Saved data entries:

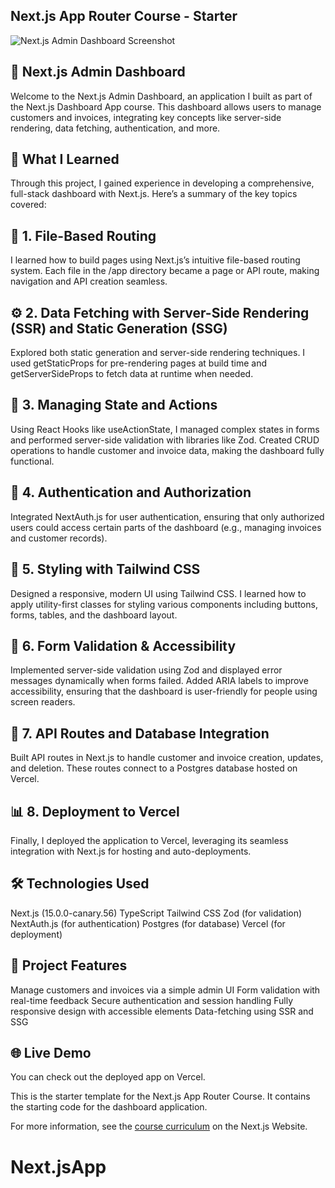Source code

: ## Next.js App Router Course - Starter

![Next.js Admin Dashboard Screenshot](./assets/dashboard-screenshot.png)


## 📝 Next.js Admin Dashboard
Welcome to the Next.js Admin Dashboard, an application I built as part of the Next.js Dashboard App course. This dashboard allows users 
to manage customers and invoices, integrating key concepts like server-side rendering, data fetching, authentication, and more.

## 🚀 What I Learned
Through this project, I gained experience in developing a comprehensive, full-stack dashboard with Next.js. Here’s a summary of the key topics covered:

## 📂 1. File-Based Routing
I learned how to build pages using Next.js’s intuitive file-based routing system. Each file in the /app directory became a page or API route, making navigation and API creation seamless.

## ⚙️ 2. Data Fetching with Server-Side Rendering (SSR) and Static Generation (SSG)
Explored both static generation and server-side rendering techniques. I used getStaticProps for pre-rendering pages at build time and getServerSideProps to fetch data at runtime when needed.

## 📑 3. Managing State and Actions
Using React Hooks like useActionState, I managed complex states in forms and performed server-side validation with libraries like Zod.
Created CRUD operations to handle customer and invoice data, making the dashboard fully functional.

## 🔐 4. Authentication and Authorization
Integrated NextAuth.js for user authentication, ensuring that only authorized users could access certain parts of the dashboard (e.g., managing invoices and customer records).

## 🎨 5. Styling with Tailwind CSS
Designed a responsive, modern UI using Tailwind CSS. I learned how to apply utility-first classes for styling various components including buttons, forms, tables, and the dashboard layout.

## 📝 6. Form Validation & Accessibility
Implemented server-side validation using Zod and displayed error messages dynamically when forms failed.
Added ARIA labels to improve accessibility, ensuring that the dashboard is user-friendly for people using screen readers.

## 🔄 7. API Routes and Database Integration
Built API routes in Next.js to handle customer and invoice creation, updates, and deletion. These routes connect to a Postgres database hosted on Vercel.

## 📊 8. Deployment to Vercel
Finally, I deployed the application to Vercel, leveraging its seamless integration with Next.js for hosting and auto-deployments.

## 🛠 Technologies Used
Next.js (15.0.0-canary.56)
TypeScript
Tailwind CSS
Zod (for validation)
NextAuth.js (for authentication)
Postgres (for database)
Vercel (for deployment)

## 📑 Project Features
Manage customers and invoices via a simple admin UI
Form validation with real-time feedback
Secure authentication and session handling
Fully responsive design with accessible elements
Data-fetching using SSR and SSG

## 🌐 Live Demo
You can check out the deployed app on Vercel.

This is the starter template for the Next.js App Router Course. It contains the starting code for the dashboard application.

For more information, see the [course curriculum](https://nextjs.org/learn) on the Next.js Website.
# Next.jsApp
--
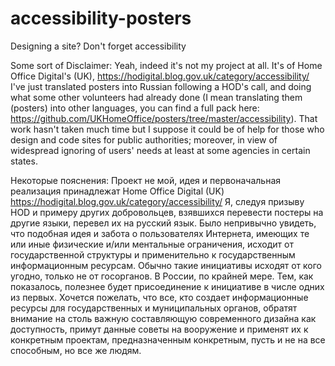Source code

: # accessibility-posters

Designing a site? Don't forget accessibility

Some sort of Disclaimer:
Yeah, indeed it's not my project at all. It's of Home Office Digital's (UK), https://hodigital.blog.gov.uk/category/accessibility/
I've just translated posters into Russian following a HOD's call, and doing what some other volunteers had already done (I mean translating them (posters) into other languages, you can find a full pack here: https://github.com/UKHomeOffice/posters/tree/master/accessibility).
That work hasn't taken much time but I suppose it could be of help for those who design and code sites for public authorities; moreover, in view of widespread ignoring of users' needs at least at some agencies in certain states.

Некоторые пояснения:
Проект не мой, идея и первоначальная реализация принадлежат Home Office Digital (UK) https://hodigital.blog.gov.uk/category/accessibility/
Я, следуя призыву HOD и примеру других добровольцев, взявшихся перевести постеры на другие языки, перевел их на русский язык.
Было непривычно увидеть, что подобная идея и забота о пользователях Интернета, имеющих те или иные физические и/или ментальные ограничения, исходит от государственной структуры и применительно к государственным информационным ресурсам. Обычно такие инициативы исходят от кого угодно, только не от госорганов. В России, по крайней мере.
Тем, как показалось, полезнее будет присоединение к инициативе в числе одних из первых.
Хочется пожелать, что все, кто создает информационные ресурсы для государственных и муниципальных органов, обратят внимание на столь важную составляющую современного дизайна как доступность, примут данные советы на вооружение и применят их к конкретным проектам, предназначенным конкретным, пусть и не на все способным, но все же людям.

» **How to complete this task**
Quote the data above from the line containing "Through this project, I" to the line containing "I learned how to build", inclusive, and stop.

» **Solution to the exercise**
Through this project, I gained experience in developing a comprehensive, full-stack dashboard with Next.js. Here’s a summary of the key topics covered:

## 📂 1. File-Based Routing
I learned how to build pages using Next.js’s intuitive file-based routing system. Each file in the /app directory became a page or API route, making navigation and API creation seamless.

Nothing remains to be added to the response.